ACV suppresses HIV replication in singly infected human lymphoid tissue ex vivo

Surprisingly, ACV was also found to suppress HIV-1 replication in tonsillar tissues from 38 donors that were not coinoculated with HSV-2 (Fig. 1b-d)

In HIV-1 singly infected tissues, the suppression of HIV-1 replication, measured as p24gag accumulation in culture medium, was dose-dependent with a 50% effective concentration (EC50) of 3.1 μM (95% confidence interval: 1.85-5.24) (Fig. 1b). HIV-1 replication, evaluated by the measurement of HIV-1 proviral DNA in tissue blocks at day 12 post-infection, was reduced by 94.8% (interquartile range [IQR] 65.9%–99.8%) in blocks of tonsillar tissues treated with ACV at the concentration of 30 μM compared with donor-matched untreated blocks. The median viral load was reduced by approximately 1.3 log10, from 3,108 gag DNA copies per 104 cells in untreated tissues (3.49 log10; IQR 2.99–4.01) to 162 gag DNA copies per 104 cells in ACV-treated tissues (2.27 log10; IQR 0.09–3.07, p < 10−4, n = 27) (Fig 1c). Consistently, ACV significantly decreased the amount of p24gag released into the culture medium on average by 80 ± 4% (p < 7 × 10−7, n = 38) in human tonsillar tissues (Fig. 1d). The average cumulative production of p24gag in the culture medium of tonsillar tissues was 46.4 ± 8 ng/mL and 16.6 ± 4.6 ng/mL, respectively in tissues untreated and treated with 30 μM ACV.

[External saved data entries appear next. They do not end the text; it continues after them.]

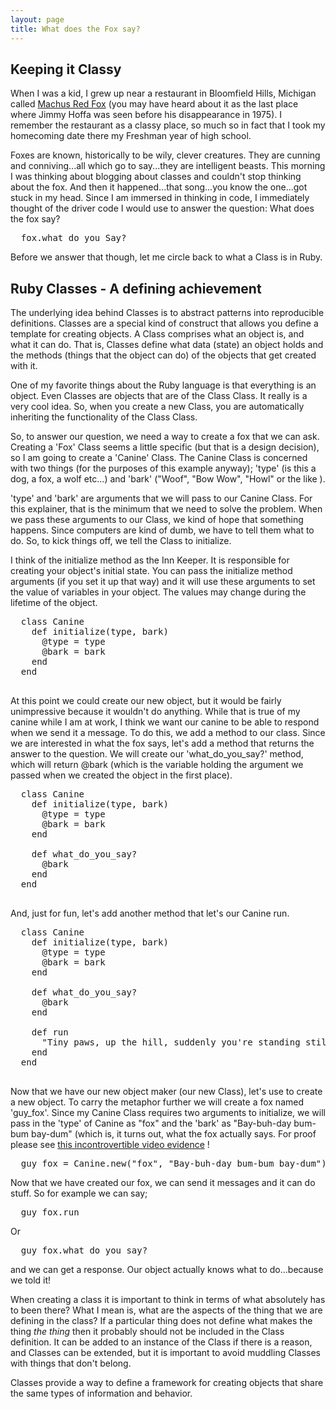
 ```yaml
---
layout: page
title: What does the Fox say?
---
```


## Keeping it Classy

When I was a kid, I grew up near a restaurant in Bloomfield Hills, Michigan called [Machus Red Fox](http://www.whatwasthere.com/browse.aspx#!/ll/42.542586,-83.285135/id/42110/info/details/zoom/14/) (you may have heard about it as the last place where Jimmy Hoffa was seen before his disappearance in 1975). I remember the restaurant as a classy place, so much so in fact that I took my homecoming date there my Freshman year of high school.

Foxes are known, historically to be wily, clever creatures. They are cunning and conniving...all which go to say...they are intelligent beasts. This morning I was thinking about blogging about classes and couldn't stop thinking about the fox. And then it happened...that song...you know the one...got stuck in my head. Since I am immersed in thinking in code, I immediately thought of the driver code I would use to answer the question: What does the fox say?

<pre class="prettyprint">  fox.what_do_you_Say?
</pre>

Before we answer that though, let me circle back to what a Class is in Ruby.

## Ruby Classes - A defining achievement

The underlying idea behind Classes is to abstract patterns into reproducible definitions. Classes are a special kind of construct that allows you define a template for creating objects. A Class comprises what an object is, and what it can do. That is, Classes define what data (state) an object holds and the methods (things that the object can do) of the objects that get created with it.

One of my favorite things about the Ruby language is that everything is an object. Even Classes are objects that are of the Class Class. It really is a very cool idea. So, when you create a new Class, you are automatically inheriting the functionality of the Class Class.

So, to answer our question, we need a way to create a fox that we can ask. Creating a 'Fox' Class seems a little specific (but that is a design decision), so I am going to create a 'Canine' Class. The Canine Class is concerned with two things (for the purposes of this example anyway); 'type' (is this a dog, a fox, a wolf etc...) and 'bark' ("Woof", "Bow Wow", "Howl" or the like ).

'type' and 'bark' are arguments that we will pass to our Canine Class. For this explainer, that is the minimum that we need to solve the problem. When we pass these arguments to our Class, we kind of hope that something happens. Since computers are kind of dumb, we have to tell them what to do. So, to kick things off, we tell the Class to initialize.

I think of the initialize method as the Inn Keeper. It is responsible for creating your object's initial state. You can pass the initialize method arguments (if you set it up that way) and it will use these arguments to set the value of variables in your object. The values may change during the lifetime of the object.

<pre class="prettyprint">  class Canine
    def initialize(type, bark)
      @type = type
      @bark = bark
    end
  end

</pre>

At this point we could create our new object, but it would be fairly unimpressive because it wouldn't do anything. While that is true of my canine while I am at work, I think we want our canine to be able to respond when we send it a message. To do this, we add a method to our class. Since we are interested in what the fox says, let's add a method that returns the answer to the question. We will create our 'what_do_you_say?' method, which will return @bark (which is the variable holding the argument we passed when we created the object in the first place).

<pre class="prettyprint">  class Canine
    def initialize(type, bark)
      @type = type
      @bark = bark
    end

    def what_do_you_say?
      @bark
    end
  end

</pre>

And, just for fun, let's add another method that let's our Canine run.

<pre class="prettyprint">  class Canine
    def initialize(type, bark)
      @type = type
      @bark = bark
    end

    def what_do_you_say?
      @bark
    end

    def run
      "Tiny paws, up the hill, suddenly you're standing still."
    end
  end

</pre>

Now that we have our new object maker (our new Class), let's use to create a new object. To carry the metaphor further we will create a fox named 'guy_fox'. Since my Canine Class requires two arguments to initialize, we will pass in the 'type' of Canine as "fox" and the 'bark' as "Bay-buh-day bum-bum bay-dum" (which is, it turns out, what the fox actually says. For proof please see [this incontrovertible video evidence](https://www.youtube.com/watch?v=jofNR_WkoCE) !

<pre class="prettyprint">  guy_fox = Canine.new("fox", "Bay-buh-day bum-bum bay-dum")
</pre>

Now that we have created our fox, we can send it messages and it can do stuff. So for example we can say;

<pre class="prettyprint">  guy_fox.run
</pre>

Or

<pre class="prettyprint">  guy_fox.what_do_you_say?
</pre>

and we can get a response. Our object actually knows what to do...because we told it!

When creating a class it is important to think in terms of what absolutely has to been there? What I mean is, what are the aspects of the thing that we are defining in the class? If a particular thing does not define what makes the thing _the thing_ then it probably should not be included in the Class definition. It can be added to an instance of the Class if there is a reason, and Classes can be extended, but it is important to avoid muddling Classes with things that don't belong.

Classes provide a way to define a framework for creating objects that share the same types of information and behavior.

To avoid the possible confounding effects of contaminating products in commercial ACV, we used ACV from three sources and found that all of them similarly suppressed HIV (p ≥ 0.45, n = 4). Suppression of HIV-1 replication by ACV was not associated with T-cell depletion, as evidenced from the similar numbers of total T cells (CD4+CD3+ and CD8+CD3+, p ≥ 0.5, n = 3), their subsets of activated (CD25+, HLA-DR+, or CD38), naïve (CD45RA+CD62L+) or non-naive (CD45RACD62L+/-) (p ≥ 0.16, n = 3) cells. Moreover, ACV antiviral activity was restricted to HSV-2 and HIV-1, since as expected, ACV did not reduce vaccinia virus replication in tonsillar tissue ex vivo (data not shown).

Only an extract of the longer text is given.